The discovery and evaluation of treatment stratification biomarkers in epithelial ovarian cancer

Abstract

Background: Epithelial ovarian cancer (EOC) has the poorest survival outcomes for all gynaecological malignancies. Despite emerging knowledge on the heterogeneity of the disease the majority of patients are initially treated the same. Biomarkers which could predict treatment response would greatly enhance patient care.
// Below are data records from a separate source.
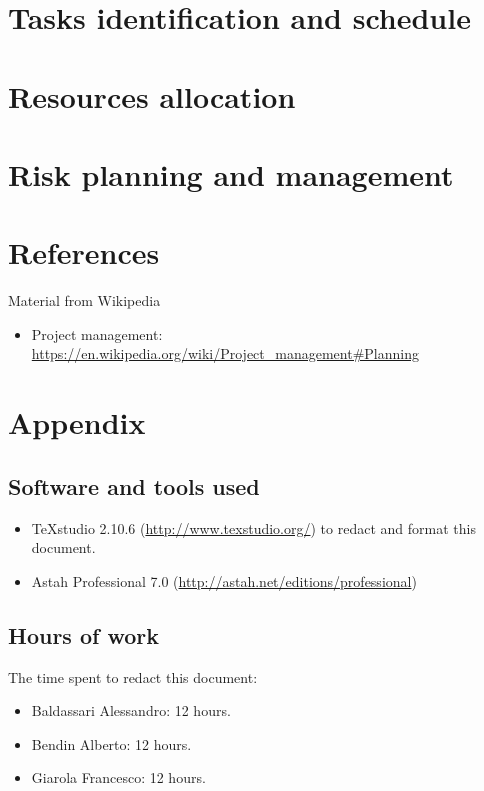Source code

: \documentclass[a4paper,11pt]{report} %
\begin{document}
	\section{Tasks identification and schedule}	
	
	\section{Resources allocation}	
	
	\section{Risk planning and management}	

	\pagebreak
	\section{References}
		Material from Wikipedia
		\begin{itemize}
			\item Project management: \href{https://en.wikipedia.org/wiki/Project\_management\#Planning}{https://en.wikipedia.org/wiki/Project\_management\#Planning}
		\end{itemize}
	
	\section{Appendix}
		\subsection{Software and tools used}
		\begin{itemize}
			\item TeXstudio 2.10.6 (\href{http://www.texstudio.org/}{http://www.texstudio.org/}) to redact and format this document.
			\item Astah Professional 7.0 (\href{http://astah.net/editions/professional}{http://astah.net/editions/professional}) 
		\end{itemize}
		
		\subsection{Hours of work} The time spent to redact this document:
		\begin{itemize}
			\item Baldassari Alessandro: 12 hours.
			\item Bendin Alberto: 12 hours.
			\item Giarola Francesco: 12 hours.
		\end{itemize}
\end{document}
Results: Differential DNA methylation analysis of serous EOC tumours identified 180 loci significantly associated with residual disease status (n=297, p<0.05, FDR <5%), with 23 corresponding genes also significantly associated in gene expression array analysis (p<0.05, FDR <10%). Differential DNA methylation of 27 loci were significantly associated with overall survival in patients receiving optimal debulking (n=78, p<0.05). Patients optimally debulked but with poor prognosis markers were found to have the same survival as those suboptimally debulked suggesting that supraradical surgery is not beneficial in these patients. Hypomethylation at intragenic regions of the homeobox gene MSX1 was associated with primary platinum resistance significantly (n=61, p<0.05, FDR<5%) and these findings were validated in an independent dataset (n=252, p<0.05). DNA methylation was also significantly correlated to gene expression. Platinum resistant ovarian cancer cell lines demonstrated significantly lower gene expression of MSX1 compared to sensitive pairs. Proliferation and apoptosis cell-line assays demonstrated sensitisation to cisplatin when cisplatin resistant A2780/CP70 cells re-expressed MSX1 following gene transfection. An increase in p53 downstream transcripts, CDKN1A (p21) and BAX was also demonstrated in these MSX1 transfectants. The detection of disease at 5 distinct anatomical sites determined by preoperative computed tomography was significantly associated with surgical debulking outcomes in a test (n=111) and validation (n=70) cohort of patients with EOC (sensitivity 64.7-69.2%, specificity 67.9-71.4%, AUC 0.721-0.749). Conclusions: DNA methylation is a potential rich source of biomarkers predicting cytoreductive outcome and survival. The discovery and validation of a novel DNA methylation biomarker of chemotherapy resistance is demonstrated with exciting findings related to its biological function in cisplatin sensitive assays.